**Work request**
Every entry, from the first line to the last, should be output exactly.

Dataset entries:
=== Section Start ===
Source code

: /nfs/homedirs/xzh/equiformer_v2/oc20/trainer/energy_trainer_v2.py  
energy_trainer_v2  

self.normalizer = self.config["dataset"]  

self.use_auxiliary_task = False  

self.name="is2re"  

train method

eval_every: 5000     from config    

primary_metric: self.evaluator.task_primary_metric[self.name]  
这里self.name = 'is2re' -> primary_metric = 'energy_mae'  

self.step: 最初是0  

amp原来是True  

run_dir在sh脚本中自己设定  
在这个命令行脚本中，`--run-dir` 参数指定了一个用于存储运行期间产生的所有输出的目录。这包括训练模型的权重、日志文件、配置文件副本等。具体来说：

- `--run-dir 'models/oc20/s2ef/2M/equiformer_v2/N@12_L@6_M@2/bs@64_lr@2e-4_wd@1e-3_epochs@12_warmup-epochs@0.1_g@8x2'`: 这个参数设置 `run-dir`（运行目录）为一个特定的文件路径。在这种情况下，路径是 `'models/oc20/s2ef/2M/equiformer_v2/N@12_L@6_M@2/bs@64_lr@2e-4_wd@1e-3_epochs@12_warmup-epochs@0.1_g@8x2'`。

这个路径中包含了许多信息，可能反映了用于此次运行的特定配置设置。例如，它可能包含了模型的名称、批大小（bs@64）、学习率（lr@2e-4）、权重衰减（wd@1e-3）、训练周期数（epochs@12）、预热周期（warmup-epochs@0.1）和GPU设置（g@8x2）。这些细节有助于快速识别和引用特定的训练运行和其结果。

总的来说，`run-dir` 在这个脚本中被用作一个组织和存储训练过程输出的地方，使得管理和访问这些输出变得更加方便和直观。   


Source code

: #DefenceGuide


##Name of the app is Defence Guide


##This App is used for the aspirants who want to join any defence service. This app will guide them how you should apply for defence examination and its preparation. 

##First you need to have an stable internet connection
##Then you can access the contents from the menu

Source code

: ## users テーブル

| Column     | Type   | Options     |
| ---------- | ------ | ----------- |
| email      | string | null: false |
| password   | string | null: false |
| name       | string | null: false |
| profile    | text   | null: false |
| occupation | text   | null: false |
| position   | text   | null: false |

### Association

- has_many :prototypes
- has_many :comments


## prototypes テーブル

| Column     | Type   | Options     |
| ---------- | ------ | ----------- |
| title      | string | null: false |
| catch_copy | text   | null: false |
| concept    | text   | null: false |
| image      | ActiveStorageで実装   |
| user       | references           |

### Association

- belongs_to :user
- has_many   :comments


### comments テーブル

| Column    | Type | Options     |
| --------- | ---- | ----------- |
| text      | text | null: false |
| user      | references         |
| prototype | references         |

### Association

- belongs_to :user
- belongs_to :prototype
=== Section End ===
**Solution for this exercise**
Source code

: /nfs/homedirs/xzh/equiformer_v2/oc20/trainer/energy_trainer_v2.py  
energy_trainer_v2  

self.normalizer = self.config["dataset"]  

self.use_auxiliary_task = False  

self.name="is2re"  

train method

eval_every: 5000     from config    

primary_metric: self.evaluator.task_primary_metric[self.name]  
这里self.name = 'is2re' -> primary_metric = 'energy_mae'  

self.step: 最初是0  

amp原来是True  

run_dir在sh脚本中自己设定  
在这个命令行脚本中，`--run-dir` 参数指定了一个用于存储运行期间产生的所有输出的目录。这包括训练模型的权重、日志文件、配置文件副本等。具体来说：

- `--run-dir 'models/oc20/s2ef/2M/equiformer_v2/N@12_L@6_M@2/bs@64_lr@2e-4_wd@1e-3_epochs@12_warmup-epochs@0.1_g@8x2'`: 这个参数设置 `run-dir`（运行目录）为一个特定的文件路径。在这种情况下，路径是 `'models/oc20/s2ef/2M/equiformer_v2/N@12_L@6_M@2/bs@64_lr@2e-4_wd@1e-3_epochs@12_warmup-epochs@0.1_g@8x2'`。

这个路径中包含了许多信息，可能反映了用于此次运行的特定配置设置。例如，它可能包含了模型的名称、批大小（bs@64）、学习率（lr@2e-4）、权重衰减（wd@1e-3）、训练周期数（epochs@12）、预热周期（warmup-epochs@0.1）和GPU设置（g@8x2）。这些细节有助于快速识别和引用特定的训练运行和其结果。

总的来说，`run-dir` 在这个脚本中被用作一个组织和存储训练过程输出的地方，使得管理和访问这些输出变得更加方便和直观。   


Source code

: #DefenceGuide


##Name of the app is Defence Guide


##This App is used for the aspirants who want to join any defence service. This app will guide them how you should apply for defence examination and its preparation. 

##First you need to have an stable internet connection
##Then you can access the contents from the menu

Source code

: ## users テーブル

| Column     | Type   | Options     |
| ---------- | ------ | ----------- |
| email      | string | null: false |
| password   | string | null: false |
| name       | string | null: false |
| profile    | text   | null: false |
| occupation | text   | null: false |
| position   | text   | null: false |

### Association

- has_many :prototypes
- has_many :comments


## prototypes テーブル

| Column     | Type   | Options     |
| ---------- | ------ | ----------- |
| title      | string | null: false |
| catch_copy | text   | null: false |
| concept    | text   | null: false |
| image      | ActiveStorageで実装   |
| user       | references           |

### Association

- belongs_to :user
- has_many   :comments


### comments テーブル

| Column    | Type | Options     |
| --------- | ---- | ----------- |
| text      | text | null: false |
| user      | references         |
| prototype | references         |

### Association

- belongs_to :user
- belongs_to :prototype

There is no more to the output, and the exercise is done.